The binding energy per nucleon for magnesium- 27 is \(1.326\) \(\times 10^{-12} \mathrm{~J} /\) nucleon. Calculate the atomic mass of \({ }^{27} \mathrm{Mg} .\)

To find the total binding energy, multiply the binding energy per nucleon by the total number of nucleons. For Mg-27, there are 27 nucleons (12 protons and 15 neutrons). Total Binding Energy = Binding energy per nucleon x Total number of nucleons Total Binding Energy = \(1.326 \times 10^{-12}\) J/nucleon × 27 nucleons #Step 2: Convert the total binding energy to mass difference#

Use the mass-energy equivalence equation \(E = mc^2\), where E is the total binding energy, m is the mass difference, and c is the speed of light. First, rearrange the equation to solve for the mass difference: m = \(\frac{E}{c^2}\) Then, plug in the values for total binding energy (E) and the speed of light (c = \(3 \times 10^8\) m/s): m = \(\frac{(1.326 \times 10^{-12}\) J/nucleon × 27 nucleons}{(3 \times 10^8 m/s)^2}\) #Step 3: Calculate the mass of Magnesium-27#

Now that we have the mass difference, we can find the mass of Magnesium-27 by adding the mass difference to the mass of the 27 nucleons (the sum of the individual proton and neutron masses).
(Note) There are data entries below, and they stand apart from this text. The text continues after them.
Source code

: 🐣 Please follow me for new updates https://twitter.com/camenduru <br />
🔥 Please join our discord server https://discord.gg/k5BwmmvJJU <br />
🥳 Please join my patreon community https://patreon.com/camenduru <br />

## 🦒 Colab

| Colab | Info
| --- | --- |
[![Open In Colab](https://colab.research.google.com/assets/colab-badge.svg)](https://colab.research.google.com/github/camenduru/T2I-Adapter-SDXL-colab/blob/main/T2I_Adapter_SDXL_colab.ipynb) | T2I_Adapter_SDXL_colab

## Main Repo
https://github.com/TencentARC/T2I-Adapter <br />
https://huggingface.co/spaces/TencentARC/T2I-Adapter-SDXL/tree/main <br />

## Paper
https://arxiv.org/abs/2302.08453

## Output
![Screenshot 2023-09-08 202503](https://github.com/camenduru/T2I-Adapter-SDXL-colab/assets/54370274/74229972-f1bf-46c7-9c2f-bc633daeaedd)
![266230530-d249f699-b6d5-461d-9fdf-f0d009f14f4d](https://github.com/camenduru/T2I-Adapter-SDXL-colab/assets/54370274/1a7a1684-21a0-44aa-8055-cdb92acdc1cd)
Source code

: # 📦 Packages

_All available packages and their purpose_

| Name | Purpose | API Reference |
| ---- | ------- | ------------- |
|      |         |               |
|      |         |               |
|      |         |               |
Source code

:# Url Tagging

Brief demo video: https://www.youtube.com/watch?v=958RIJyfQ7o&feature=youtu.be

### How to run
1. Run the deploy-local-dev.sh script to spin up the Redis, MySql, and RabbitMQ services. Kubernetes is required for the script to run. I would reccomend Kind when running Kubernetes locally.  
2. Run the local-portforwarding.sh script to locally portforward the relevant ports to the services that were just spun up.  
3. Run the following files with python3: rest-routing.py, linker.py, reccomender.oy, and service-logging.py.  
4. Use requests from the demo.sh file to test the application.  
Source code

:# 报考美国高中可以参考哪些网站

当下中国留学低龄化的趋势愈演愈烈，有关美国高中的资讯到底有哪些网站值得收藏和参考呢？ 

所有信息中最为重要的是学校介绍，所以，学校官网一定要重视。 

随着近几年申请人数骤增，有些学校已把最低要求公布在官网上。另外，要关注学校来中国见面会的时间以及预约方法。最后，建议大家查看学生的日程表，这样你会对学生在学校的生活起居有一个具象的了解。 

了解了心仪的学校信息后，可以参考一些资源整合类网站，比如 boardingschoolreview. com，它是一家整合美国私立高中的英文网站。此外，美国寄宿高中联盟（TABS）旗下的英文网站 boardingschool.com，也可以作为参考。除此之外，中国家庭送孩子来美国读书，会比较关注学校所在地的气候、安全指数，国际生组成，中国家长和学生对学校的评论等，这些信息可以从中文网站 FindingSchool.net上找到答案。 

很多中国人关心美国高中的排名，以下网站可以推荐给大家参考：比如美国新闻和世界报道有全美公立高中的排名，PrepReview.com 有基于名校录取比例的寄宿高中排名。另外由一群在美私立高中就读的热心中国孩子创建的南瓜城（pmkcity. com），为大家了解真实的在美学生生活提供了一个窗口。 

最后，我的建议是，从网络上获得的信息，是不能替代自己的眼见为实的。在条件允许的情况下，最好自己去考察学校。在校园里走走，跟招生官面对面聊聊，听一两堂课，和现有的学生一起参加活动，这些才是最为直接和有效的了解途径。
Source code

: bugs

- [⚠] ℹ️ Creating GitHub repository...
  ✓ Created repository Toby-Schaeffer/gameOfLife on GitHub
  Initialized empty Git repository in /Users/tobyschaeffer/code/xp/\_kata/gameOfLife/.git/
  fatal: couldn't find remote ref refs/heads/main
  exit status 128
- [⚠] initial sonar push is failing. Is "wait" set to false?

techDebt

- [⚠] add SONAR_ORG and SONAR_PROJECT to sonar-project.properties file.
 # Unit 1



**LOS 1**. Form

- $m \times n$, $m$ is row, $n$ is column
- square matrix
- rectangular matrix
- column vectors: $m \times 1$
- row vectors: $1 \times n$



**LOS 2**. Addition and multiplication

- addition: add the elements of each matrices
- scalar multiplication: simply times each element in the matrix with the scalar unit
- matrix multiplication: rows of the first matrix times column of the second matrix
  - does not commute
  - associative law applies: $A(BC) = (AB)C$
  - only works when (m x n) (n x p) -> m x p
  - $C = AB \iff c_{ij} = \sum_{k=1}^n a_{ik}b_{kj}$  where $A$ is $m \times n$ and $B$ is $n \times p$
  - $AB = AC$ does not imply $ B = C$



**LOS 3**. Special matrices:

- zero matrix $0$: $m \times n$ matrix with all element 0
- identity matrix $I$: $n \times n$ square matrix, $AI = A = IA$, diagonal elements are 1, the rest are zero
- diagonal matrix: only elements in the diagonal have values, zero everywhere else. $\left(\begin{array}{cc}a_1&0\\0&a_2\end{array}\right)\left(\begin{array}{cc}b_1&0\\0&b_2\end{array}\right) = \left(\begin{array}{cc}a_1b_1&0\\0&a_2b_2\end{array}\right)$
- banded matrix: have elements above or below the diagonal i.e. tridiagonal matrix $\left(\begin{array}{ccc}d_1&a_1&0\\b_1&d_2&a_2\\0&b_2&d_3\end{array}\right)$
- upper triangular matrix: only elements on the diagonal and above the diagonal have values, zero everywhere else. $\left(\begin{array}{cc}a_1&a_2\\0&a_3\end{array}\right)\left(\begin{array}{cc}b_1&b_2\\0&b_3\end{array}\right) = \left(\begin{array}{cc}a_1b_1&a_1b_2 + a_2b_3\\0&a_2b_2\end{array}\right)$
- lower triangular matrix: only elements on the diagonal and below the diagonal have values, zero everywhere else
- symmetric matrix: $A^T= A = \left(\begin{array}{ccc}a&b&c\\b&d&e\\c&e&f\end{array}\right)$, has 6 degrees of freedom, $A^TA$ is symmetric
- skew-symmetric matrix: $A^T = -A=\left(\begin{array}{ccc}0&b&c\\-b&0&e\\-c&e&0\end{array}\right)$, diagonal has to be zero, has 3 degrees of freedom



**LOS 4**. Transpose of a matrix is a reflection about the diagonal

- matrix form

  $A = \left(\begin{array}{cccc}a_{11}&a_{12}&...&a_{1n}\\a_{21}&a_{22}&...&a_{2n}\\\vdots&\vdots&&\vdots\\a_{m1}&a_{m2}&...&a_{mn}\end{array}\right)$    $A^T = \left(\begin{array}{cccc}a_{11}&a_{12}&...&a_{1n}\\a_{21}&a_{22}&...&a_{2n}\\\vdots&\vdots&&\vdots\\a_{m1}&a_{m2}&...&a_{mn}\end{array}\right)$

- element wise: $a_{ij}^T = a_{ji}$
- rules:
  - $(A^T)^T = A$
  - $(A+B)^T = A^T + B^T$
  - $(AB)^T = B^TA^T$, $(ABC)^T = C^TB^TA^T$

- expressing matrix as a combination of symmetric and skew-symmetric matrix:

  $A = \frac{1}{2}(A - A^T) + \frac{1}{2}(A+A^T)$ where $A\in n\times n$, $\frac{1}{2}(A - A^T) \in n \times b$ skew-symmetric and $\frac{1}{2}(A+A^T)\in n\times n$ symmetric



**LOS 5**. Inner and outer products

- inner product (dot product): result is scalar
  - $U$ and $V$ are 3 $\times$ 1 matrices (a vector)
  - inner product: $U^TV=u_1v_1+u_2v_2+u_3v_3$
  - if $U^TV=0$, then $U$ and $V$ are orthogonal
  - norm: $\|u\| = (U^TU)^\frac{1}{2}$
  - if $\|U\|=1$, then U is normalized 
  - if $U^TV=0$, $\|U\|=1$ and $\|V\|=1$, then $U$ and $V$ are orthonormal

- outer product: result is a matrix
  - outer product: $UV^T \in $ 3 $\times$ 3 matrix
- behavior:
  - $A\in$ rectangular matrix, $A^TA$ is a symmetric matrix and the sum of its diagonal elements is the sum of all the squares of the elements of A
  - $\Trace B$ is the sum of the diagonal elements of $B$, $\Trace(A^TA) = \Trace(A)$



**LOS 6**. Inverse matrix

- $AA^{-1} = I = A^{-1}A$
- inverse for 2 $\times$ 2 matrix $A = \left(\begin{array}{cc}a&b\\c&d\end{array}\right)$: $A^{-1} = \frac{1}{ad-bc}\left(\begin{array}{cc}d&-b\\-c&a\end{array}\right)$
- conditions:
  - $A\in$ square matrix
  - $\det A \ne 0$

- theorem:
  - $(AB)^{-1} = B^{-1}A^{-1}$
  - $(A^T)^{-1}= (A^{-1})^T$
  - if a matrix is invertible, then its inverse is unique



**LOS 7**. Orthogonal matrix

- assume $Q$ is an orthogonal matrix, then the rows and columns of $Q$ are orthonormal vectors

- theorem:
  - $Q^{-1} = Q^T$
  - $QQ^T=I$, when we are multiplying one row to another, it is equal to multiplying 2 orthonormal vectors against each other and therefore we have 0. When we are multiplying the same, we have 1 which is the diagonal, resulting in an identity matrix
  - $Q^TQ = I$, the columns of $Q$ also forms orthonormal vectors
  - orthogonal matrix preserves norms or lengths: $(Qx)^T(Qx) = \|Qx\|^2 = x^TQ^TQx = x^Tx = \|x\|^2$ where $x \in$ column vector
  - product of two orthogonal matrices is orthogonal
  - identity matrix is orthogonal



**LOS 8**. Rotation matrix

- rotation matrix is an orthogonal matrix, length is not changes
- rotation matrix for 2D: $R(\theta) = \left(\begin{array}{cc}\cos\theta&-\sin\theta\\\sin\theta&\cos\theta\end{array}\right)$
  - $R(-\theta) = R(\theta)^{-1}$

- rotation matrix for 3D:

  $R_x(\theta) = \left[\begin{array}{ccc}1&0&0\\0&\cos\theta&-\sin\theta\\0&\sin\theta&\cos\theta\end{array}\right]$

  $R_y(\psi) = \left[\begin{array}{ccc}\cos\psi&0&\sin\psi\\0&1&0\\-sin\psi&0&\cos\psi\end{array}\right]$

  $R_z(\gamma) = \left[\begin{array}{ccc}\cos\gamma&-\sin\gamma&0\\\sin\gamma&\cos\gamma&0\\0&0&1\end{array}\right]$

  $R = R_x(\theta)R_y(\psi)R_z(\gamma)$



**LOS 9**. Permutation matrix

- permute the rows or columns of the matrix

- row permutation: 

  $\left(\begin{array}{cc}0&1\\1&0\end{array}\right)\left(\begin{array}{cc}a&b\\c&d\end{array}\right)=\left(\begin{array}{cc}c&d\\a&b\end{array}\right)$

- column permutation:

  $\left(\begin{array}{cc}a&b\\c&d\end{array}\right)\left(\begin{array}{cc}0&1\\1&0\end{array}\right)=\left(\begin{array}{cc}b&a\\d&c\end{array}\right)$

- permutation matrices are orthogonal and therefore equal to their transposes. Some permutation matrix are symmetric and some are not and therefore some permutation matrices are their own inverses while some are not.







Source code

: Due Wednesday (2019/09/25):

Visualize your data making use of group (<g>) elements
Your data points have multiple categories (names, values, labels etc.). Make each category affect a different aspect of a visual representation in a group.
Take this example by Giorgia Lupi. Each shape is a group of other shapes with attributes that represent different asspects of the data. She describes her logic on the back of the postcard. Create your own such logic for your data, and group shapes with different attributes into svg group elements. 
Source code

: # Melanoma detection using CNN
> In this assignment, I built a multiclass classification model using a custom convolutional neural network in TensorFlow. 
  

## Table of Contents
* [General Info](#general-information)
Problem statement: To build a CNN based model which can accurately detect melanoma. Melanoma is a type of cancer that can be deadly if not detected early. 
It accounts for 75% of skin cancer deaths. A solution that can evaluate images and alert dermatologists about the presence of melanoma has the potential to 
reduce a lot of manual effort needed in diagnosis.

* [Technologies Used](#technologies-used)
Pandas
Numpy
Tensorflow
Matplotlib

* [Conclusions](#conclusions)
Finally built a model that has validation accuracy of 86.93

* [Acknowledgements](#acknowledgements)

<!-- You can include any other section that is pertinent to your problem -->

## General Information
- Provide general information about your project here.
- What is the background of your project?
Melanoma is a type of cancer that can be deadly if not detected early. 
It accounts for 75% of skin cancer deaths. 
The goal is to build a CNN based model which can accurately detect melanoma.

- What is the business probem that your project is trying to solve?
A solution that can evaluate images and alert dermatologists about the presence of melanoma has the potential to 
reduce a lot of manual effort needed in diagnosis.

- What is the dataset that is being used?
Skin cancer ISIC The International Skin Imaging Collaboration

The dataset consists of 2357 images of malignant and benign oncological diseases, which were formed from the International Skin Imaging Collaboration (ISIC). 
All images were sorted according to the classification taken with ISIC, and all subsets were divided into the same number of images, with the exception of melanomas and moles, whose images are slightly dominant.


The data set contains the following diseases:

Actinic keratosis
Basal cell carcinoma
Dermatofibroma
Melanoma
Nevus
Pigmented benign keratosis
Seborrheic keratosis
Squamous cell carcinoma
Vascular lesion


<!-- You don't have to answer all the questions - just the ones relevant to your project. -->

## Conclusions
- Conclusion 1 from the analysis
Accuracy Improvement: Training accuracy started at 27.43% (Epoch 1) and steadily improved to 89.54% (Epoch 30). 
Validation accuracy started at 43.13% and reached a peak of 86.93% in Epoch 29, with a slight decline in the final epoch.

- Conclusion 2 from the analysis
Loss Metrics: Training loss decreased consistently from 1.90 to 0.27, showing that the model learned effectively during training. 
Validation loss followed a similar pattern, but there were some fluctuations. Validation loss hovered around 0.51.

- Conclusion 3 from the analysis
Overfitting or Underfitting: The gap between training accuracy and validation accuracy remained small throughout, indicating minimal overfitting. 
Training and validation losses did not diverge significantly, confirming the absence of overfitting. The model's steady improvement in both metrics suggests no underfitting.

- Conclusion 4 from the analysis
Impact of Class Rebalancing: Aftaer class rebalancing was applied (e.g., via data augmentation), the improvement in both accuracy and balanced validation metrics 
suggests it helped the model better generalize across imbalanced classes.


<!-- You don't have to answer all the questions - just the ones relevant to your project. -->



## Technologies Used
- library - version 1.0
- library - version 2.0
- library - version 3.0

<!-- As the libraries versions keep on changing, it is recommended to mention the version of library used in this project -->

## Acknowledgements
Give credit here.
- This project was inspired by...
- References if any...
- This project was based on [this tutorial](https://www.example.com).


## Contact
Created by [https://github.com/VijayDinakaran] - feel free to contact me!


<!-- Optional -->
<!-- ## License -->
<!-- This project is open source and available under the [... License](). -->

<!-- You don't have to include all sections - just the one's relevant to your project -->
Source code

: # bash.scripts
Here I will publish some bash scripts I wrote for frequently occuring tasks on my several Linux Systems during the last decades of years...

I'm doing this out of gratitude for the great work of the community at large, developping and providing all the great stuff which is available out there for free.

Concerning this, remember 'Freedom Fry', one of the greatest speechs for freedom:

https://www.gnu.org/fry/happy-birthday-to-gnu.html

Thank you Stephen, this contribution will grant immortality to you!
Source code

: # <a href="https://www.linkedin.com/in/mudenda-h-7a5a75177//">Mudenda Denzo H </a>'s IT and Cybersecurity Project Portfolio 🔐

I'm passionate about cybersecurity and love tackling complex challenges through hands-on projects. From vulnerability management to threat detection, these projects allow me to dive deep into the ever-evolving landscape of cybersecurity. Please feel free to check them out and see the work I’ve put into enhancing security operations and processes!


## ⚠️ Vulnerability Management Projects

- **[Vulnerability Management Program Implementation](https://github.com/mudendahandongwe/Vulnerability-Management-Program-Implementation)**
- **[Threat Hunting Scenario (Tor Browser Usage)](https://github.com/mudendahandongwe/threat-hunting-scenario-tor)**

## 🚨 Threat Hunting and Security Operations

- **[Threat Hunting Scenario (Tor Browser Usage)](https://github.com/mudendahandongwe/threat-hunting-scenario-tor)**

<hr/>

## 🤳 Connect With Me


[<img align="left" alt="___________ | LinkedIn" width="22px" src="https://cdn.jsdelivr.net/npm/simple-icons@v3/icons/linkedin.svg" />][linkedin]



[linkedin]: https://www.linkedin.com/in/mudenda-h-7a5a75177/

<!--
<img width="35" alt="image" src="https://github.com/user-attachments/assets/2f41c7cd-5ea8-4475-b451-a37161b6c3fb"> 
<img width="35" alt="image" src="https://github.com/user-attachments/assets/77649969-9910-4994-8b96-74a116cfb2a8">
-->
The mass of a proton is approximately \(1.673 \times 10^{-27}\) kg, and the mass of a neutron is approximately \(1.675 \times 10^{-27}\) kg. Since Magnesium-27 has 12 protons and 15 neutrons, we can find the total mass of 27 nucleons: Total mass of nucleons = (12 × mass of a proton) + (15 × mass of a neutron) Total mass of nucleons = (12 × \(1.673 \times 10^{-27}\) kg) + (15 × \(1.675 \times 10^{-27}\) kg) Then, add the mass difference to the total mass of nucleons to find the atomic mass of Magnesium-27: Atomic mass of Mg-27 = Total mass of nucleons + Mass difference This will give us the atomic mass of Magnesium-27 in kg.